When the barley is well cooked, transfer it to another stewpan, and add to it four tablespoonfuls of a thick and very red tomato purée, strained through muslin, and two tablespoonfuls of celery, minced in [paysanne-fashion], stewed in butter, and finally cooked in consommé.
This excellent soup should not be made too thick.
[716—POTAGE BAGRATION GRAS]
Cut two-thirds lb. of very white fillet of veal into large dice, and stiffen these in butter without letting them acquire any [250] ]colour. Add one and one-quarter pints of thin velouté with a veal base, and set to cook very gently.
Finely pound the veal; dilute the purée with velouté, and rub through tammy. Add one pint of white consommé; heat without boiling, and complete the preparation, when dishing up, with a leason of the yolks of three eggs diluted with four tablespoonfuls of cream and two oz. of butter.
Garnish with thin macaroni cut into short lengths, and send some grated cheese to the table separately.
[717—POTAGE BAGRATION MAIGRE]
Prepare one and one-half pints of fresh velouté, and mix therewith one-quarter pint of mushroom velouté. (For making this, see “Velouté Agnès Sorel,” No. [671].)

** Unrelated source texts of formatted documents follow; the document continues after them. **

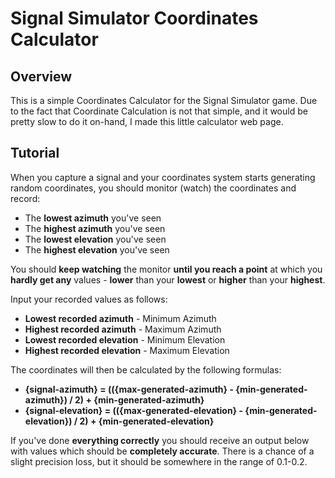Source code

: # Signal Simulator Coordinates Calculator

## Overview

This is a simple Coordinates Calculator for the Signal Simulator game.
Due to the fact that Coordinate Calculation is not that simple, and it would be pretty slow to do it on-hand, I made this little calculator web page.

## Tutorial

When you capture a signal and your coordinates system starts generating random coordinates, you should monitor (watch) the coordinates and record:

* The **lowest azimuth** you've seen
* The **highest azimuth** you've seen
* The **lowest elevation** you've seen
* The **highest elevation** you've seen

You should **keep watching** the monitor **until you reach a point** at which you **hardly get any** values - **lower** than your **lowest** or **higher** than your **highest**.

Input your recorded values as follows:
* **Lowest recorded azimuth** - Minimum Azimuth
* **Highest recorded azimuth** - Maximum Azimuth
* **Lowest recorded elevation** - Minimum Elevation
* **Highest recorded elevation** - Maximum Elevation

The coordinates will then be calculated by the following formulas:

* **{signal-azimuth} = (({max-generated-azimuth} - {min-generated-azimuth}) / 2) + {min-generated-azimuth}**
* **{signal-elevation} = (({max-generated-elevation} - {min-generated-elevation}) / 2) + {min-generated-elevation}**


If you've done **everything correctly** you should receive an output below with values which should be **completely accurate**.
There is a chance of a slight precision loss, but it should be somewhere in the range of 0.1-0.2.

Heat without boiling; pass through a strainer, and finish, when about to serve, with the same leason as for ordinary velouté, and two and one-half oz. of butter. Garnish with one fillet of sole, poached very white, and cut into a [julienne]; twelve small quenelles of sole or whiting forcemeat finished with crayfish butter, and six crayfishes’ tails cut into small pieces.